P: In 1832 Samuel Finley Breese Morse, famed painter, first got the idea of transmitting "intelligence by electricity." In 1837 Telegrapher Morse sent his first test message ("Attention, the Universe, by kingdoms right wheel") from one side of Manhattan's Washington Square to the other. Six years later Congress voted him $30,000 for telegraphic experiments. The next year his first long-distance message ("What hath God wrought") flashed over a government line from the Capitol's Supreme Court chamber (now its library) in Washington to Baltimore. Last week President Hoover inaugurated the centennial of the Morse idea when he ceremoniously fingered a gold-nugget-studded telegraph key in the White House. At his touch a high speed automatic transmitter began rattling out the President's message in the Capitol library: "I am glad . . . source of pride . . . honor to his country . . . inspiration to mankind."

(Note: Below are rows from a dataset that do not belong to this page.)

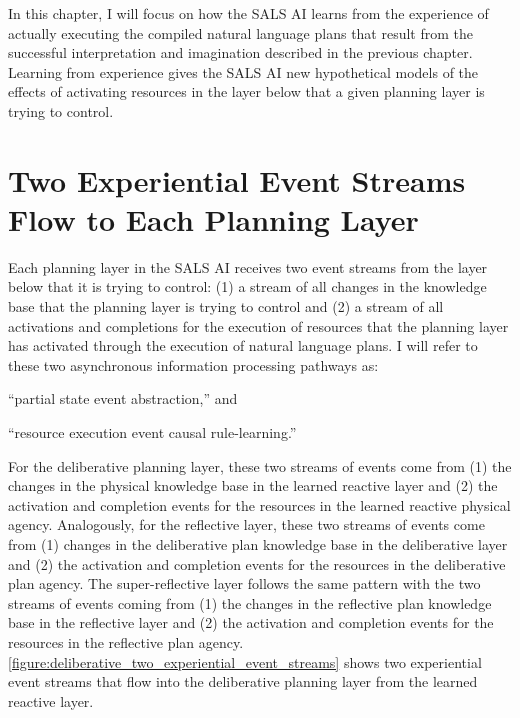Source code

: In this chapter, I will focus on how the SALS AI learns from the
experience of actually executing the compiled natural language plans
that result from the successful interpretation and imagination
described in the previous chapter.  Learning from experience gives the
SALS AI new hypothetical models of the effects of activating resources
in the layer below that a given planning layer is trying to control.

\section{Two Experiential Event Streams Flow to Each Planning Layer}
\label{section:two_experiential_event_streams_flow_to_each_planning_layer}

Each planning layer in the SALS AI receives two event streams from the
layer below that it is trying to control: (1) a stream of all changes
in the knowledge base that the planning layer is trying to control and
(2) a stream of all activations and completions for the execution of
resources that the planning layer has activated through the execution
of natural language plans.  I will refer to these two asynchronous
information processing pathways as:
\begin{packed_enumerate}
\item{``partial state event abstraction,'' and}
\item{``resource execution event causal rule-learning.''}
\end{packed_enumerate}
For the deliberative planning layer, these two streams of events come
from (1) the changes in the physical knowledge base in the learned
reactive layer and (2) the activation and completion events for the
resources in the learned reactive physical agency.  Analogously, for
the reflective layer, these two streams of events come from (1)
changes in the deliberative plan knowledge base in the deliberative
layer and (2) the activation and completion events for the resources
in the deliberative plan agency.  The super-reflective layer follows
the same pattern with the two streams of events coming from (1) the
changes in the reflective plan knowledge base in the reflective layer
and (2) the activation and completion events for the resources in the
reflective plan agency.
{\mbox{\autoref{figure:deliberative_two_experiential_event_streams}}}
shows two experiential event streams that flow into the deliberative
planning layer from the learned reactive layer.
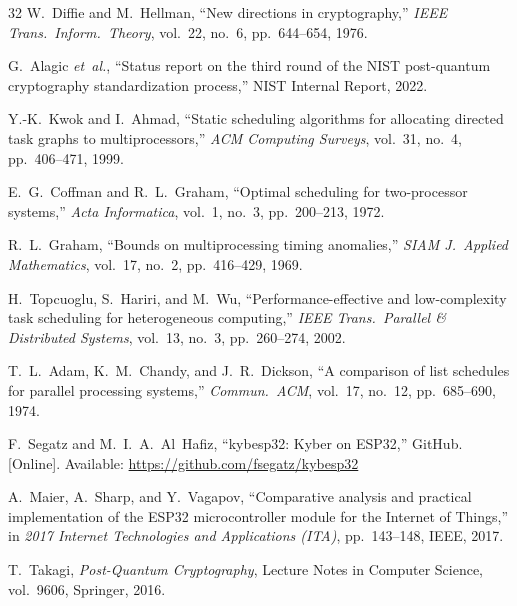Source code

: \documentclass[journal]{IEEEtran}
\begin{document}
\begin{thebibliography}{32}
W.~Diffie and M.~Hellman, ``New directions in cryptography,'' \emph{IEEE Trans.\ Inform.\ Theory}, vol.~22, no.~6, pp.~644--654, 1976.

G.~Alagic \emph{et~al.}, ``Status report on the third round of the NIST post-quantum cryptography standardization process,'' NIST Internal Report, 2022.

Y.-K.~Kwok and I.~Ahmad, ``Static scheduling algorithms for allocating directed task graphs to multiprocessors,'' \emph{ACM Computing Surveys}, vol.~31, no.~4, pp.~406--471, 1999.

E.~G.~Coffman and R.~L.~Graham, ``Optimal scheduling for two-processor systems,'' \emph{Acta Informatica}, vol.~1, no.~3, pp.~200--213, 1972.

R.~L.~Graham, ``Bounds on multiprocessing timing anomalies,'' \emph{SIAM J.\ Applied Mathematics}, vol.~17, no.~2, pp.~416--429, 1969.

H.~Topcuoglu, S.~Hariri, and M.~Wu, ``Performance-effective and low-complexity task scheduling for heterogeneous computing,'' \emph{IEEE Trans.\ Parallel \& Distributed Systems}, vol.~13, no.~3, pp.~260--274, 2002.

T.~L.~Adam, K.~M.~Chandy, and J.~R.~Dickson, ``A comparison of list schedules for parallel processing systems,'' \emph{Commun.\ ACM}, vol.~17, no.~12, pp.~685--690, 1974.

F.~Segatz and M.~I.~A.~Al~Hafiz, ``kybesp32: Kyber on ESP32,'' GitHub. [Online]. Available: \url{https://github.com/fsegatz/kybesp32}

A.~Maier, A.~Sharp, and Y.~Vagapov, ``Comparative analysis and practical implementation of the ESP32 microcontroller module for the Internet of Things,'' in \emph{2017 Internet Technologies and Applications (ITA)}, pp.~143--148, IEEE, 2017.

T.~Takagi, \emph{Post-Quantum Cryptography}, Lecture Notes in Computer Science, vol.~9606, Springer, 2016.

\end{thebibliography}


\end{document}
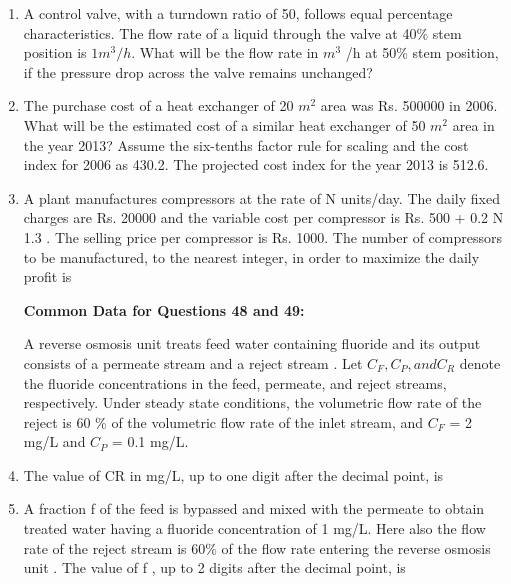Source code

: \documentclass[journal,12pt,onecolumn]{IEEEtran}
\theoremstyle{remark}
\begin{document}
\begin{enumerate}
 \item A control valve, with a turndown ratio of 50, follows equal percentage characteristics. The flow rate
 of a liquid through the valve at 40\% stem position is $1 m^3/h$. What will be the flow rate in $m^3$
 /h at 50\% stem position, if the pressure drop across the valve remains unchanged?   \underline{\hspace{2cm}}
 
 \item The purchase cost of a heat exchanger of 20 $m^2$ 
 area was Rs. 500000 in 2006. What will be the 
 estimated cost  of a similar heat exchanger of 50 $m^2$
 area in the year 2013? Assume the six-tenths factor rule for scaling and the cost index for 2006 as 430.2. The
 projected cost index for the year 2013 is 512.6.  \underline{\hspace{2cm}}
 
 \item A plant manufactures compressors at the rate of N units/day. The daily fixed charges are Rs. 20000
 and the variable cost per compressor is Rs. 500 + 0.2 N
 1.3
 . The selling price per compressor is
 Rs. 1000. The number of compressors to be manufactured, to the nearest integer, in order to
 maximize the daily profit is  \underline{\hspace{2cm}}
 
  
 \textbf{Common Data for Questions 48 and 49:}
 
 A reverse osmosis unit treats feed water  containing fluoride and its output consists of a permeate stream
  and a reject stream . Let $C_F, C_P, and C_R$ denote the fluoride concentrations in the feed, permeate, and
 reject streams, respectively. Under steady state conditions, the volumetric flow rate of the reject is 60 \% of
 the volumetric flow rate of the inlet stream, and $C_F$ = 2 mg/L and $C_P$ = 0.1 mg/L. 
 
 \item The value of CR in mg/L, up to one digit after the decimal point, is \underline{\hspace{2cm}}
 
\item A fraction f of the feed is bypassed and mixed with the permeate to obtain treated water having a
fluoride concentration of 1 mg/L. Here also the flow rate of the reject stream is 60\% of the flow rate
entering the reverse osmosis unit . The value of f , up to 2 digits after the decimal
point, is \underline{\hspace{2cm}}


\end{enumerate}
\end{document}
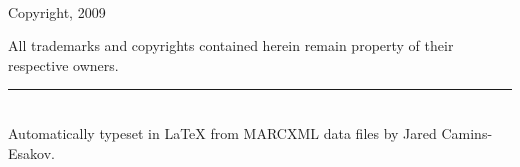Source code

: {\small
~\\[4cm]

\begin{center}
Copyright, 2009\\[2cm]
\end{center}

\begin{flushleft}
All trademarks and copyrights contained herein remain property of their respective owners.

\vfill

\rule{6cm}{0.25mm}\\[0.2cm]
Automatically typeset in {\LaTeX} from MARCXML data files by Jared Camins-Esakov.
\end{flushleft}
}
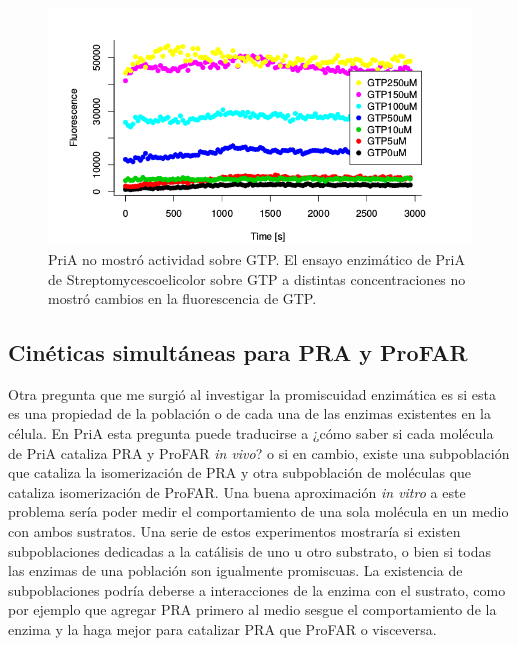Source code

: \documentclass[12pt,twoside]{reedthesis}
\begin{document}
  \begin{figure}[h!tbp]
  \centering
  \includegraphics[angle = 0,scale = 0.6]{chapter4/GTP.png}
  \caption[PriA no mostró actividad sobre GTP a diversas concentraciones]{\footnotesize{PriA no mostró actividad sobre GTP. El ensayo enzimático de PriA de {Streptomyces}{coelicolor} sobre GTP a distintas concentraciones no mostró cambios en la fluorescencia de GTP.}}
  \label{fig:GTP}
  \end{figure}
  
  \clearpage 
  
  \subsection{Cinéticas simultáneas para PRA y
  ProFAR}\label{cineticas-simultaneas-para-pra-y-profar}
  
  Otra pregunta que me surgió al investigar la promiscuidad enzimática es
  si esta es una propiedad de la población o de cada una de las enzimas
  existentes en la célula. En PriA esta pregunta puede traducirse a ¿cómo
  saber si cada molécula de PriA cataliza PRA y ProFAR \emph{in vivo}? o
  si en cambio, existe una subpoblación que cataliza la isomerización de
  PRA y otra subpoblación de moléculas que cataliza isomerización de
  ProFAR. Una buena aproximación \emph{in vitro} a este problema sería
  poder medir el comportamiento de una sola molécula en un medio con ambos
  sustratos. Una serie de estos experimentos mostraría si existen
  subpoblaciones dedicadas a la catálisis de uno u otro substrato, o bien
  si todas las enzimas de una población son igualmente promiscuas. La
  existencia de subpoblaciones podría deberse a interacciones de la enzima
  con el sustrato, como por ejemplo que agregar PRA primero al medio
  sesgue el comportamiento de la enzima y la haga mejor para catalizar PRA
  que ProFAR o visceversa.
  
\end{document}

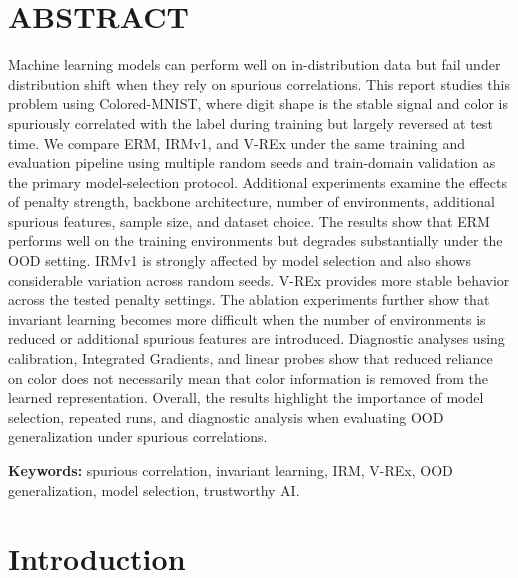 \documentclass[12pt,a4paper]{article}
\begin{document}
\pagestyle{plain}
\section*{ABSTRACT}
\noindent
Machine learning models can perform well on in-distribution data but fail under 
distribution shift when they rely on spurious correlations. This report studies 
this problem using Colored-MNIST, where digit shape is the stable signal and color 
is spuriously correlated with the label during training but largely reversed at test 
time. We compare ERM, IRMv1, and V-REx under the same training and evaluation 
pipeline using multiple random seeds and train-domain validation as the primary 
model-selection protocol. Additional experiments examine the effects of penalty 
strength, backbone architecture, number of environments, additional spurious features, 
sample size, and dataset choice. The results show that ERM performs well on the training 
environments but degrades substantially under the OOD setting. IRMv1 is strongly 
affected by model selection and also shows considerable variation across random seeds. 
V-REx provides more stable behavior across the tested penalty settings. 
The ablation experiments further show that invariant learning becomes more 
difficult when the number of environments is reduced or additional spurious 
features are introduced. Diagnostic analyses using calibration, Integrated Gradients, 
and linear probes show that reduced reliance on color does not necessarily mean 
that color information is removed from the learned representation. 
Overall, the results highlight the importance of model selection, repeated runs, 
and diagnostic analysis when evaluating OOD generalization under spurious correlations.

\medskip
\noindent\textbf{Keywords:} spurious correlation, invariant learning, IRM, 
V-REx, OOD generalization, model selection, trustworthy AI.
\clearpage

\begingroup
\small
\tableofcontents
\endgroup
\clearpage
\listoffigures
\clearpage
\listoftables

\clearpage
{}
\pagestyle{report}
\section{Introduction}\label{sec:intro}
\end{document}
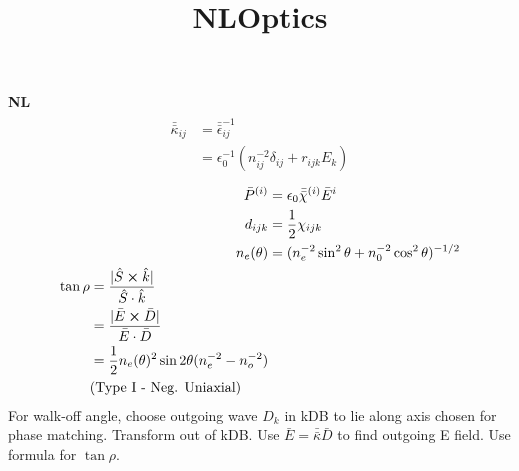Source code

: \documentclass[12pt]{article}
\title{\vspace{-2em}NLOptics}
\date{}
\begin{document}
\maketitle

\vspace{-4em}
\begin{multicols}{3}

\textbf{NL}
\begin{align}
  \begin{aligned}
    \bar{\bar{\kappa}}_{ij} {}&= \bar{\bar{\epsilon}}_{ij}^{-1}\\
    &= \epsilon_0^{-1} (n_{ij}^{-2} \delta_{ij} + r_{ijk} E_k) %
  \end{aligned}
\end{align}
\begin{align}
  \bar{P}^{(i)} &= \epsilon_0 \bar{\bar{\chi}}^{(i)} \bar{E}^{i}\\
  d_{ijk} &= \frac{1}{2} \chi_{ijk}\\ %
  n_{e}(\theta) &= (n_e^{-2}\sin^2\theta + n_0^{-2}\cos^2\theta)^{-1/2}\\ %
  \begin{split}
    \tan\rho &{}= \frac{\lvert\hat{S} \cross \hat{k}\rvert}{\hat{S} \cdot \hat{k}}\\
    &= \frac{\lvert \bar{E} \cross \bar{D} \rvert}{\bar{E} \cdot \bar{D}}\\
    &= \frac{1}{2}n_e(\theta)^2\sin2\theta(n_e^{-2} - n_o^{-2} )\\
    &(\textrm{Type I - Neg. Uniaxial})
  \end{split}
\end{align}
For walk-off angle, choose outgoing wave $D_k$ in kDB to lie along axis chosen for phase matching.
Transform out of kDB. Use $\bar{E} = \bar{\bar{\kappa}} \bar{D}$ to find outgoing E field. Use
formula for $\tan\rho$.


\end{multicols}
\end{document}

P: Last week the chiefs of seven powerful railway unions and brotherhoods (Locomotive Firemen & Enginemen, Conductors, Trainmen, Switchmen, Telegraphers, Train Dispatchers, Maintenance-of-Way Men)-- marched into President Hoover's office to read him a long petition of their wants. They roundly favored Alfred Emanuel Smith's foreign debt formula (a long moratorium during which each country would have deducted from its debt a percentage of the value of its imports from the U. S.). Most conservative representatives of Labor, they warned: "Unless something is done to provide employment and relieve distress we cannot be responsible for the orderly operation of the railroads. We refuse to take the responsibility for the disorder which is sure to arise if conditions continue. ... It would be with great reluctance that we would ask for a Dole. . . . Everything else suggested has either failed or has been denied. If something is not immediately done we will be obliged to demand a Dole. . . The unemployed citizens we represent will not accept starvation."

-- Missing was the Brotherhood of Locomotive Engineers.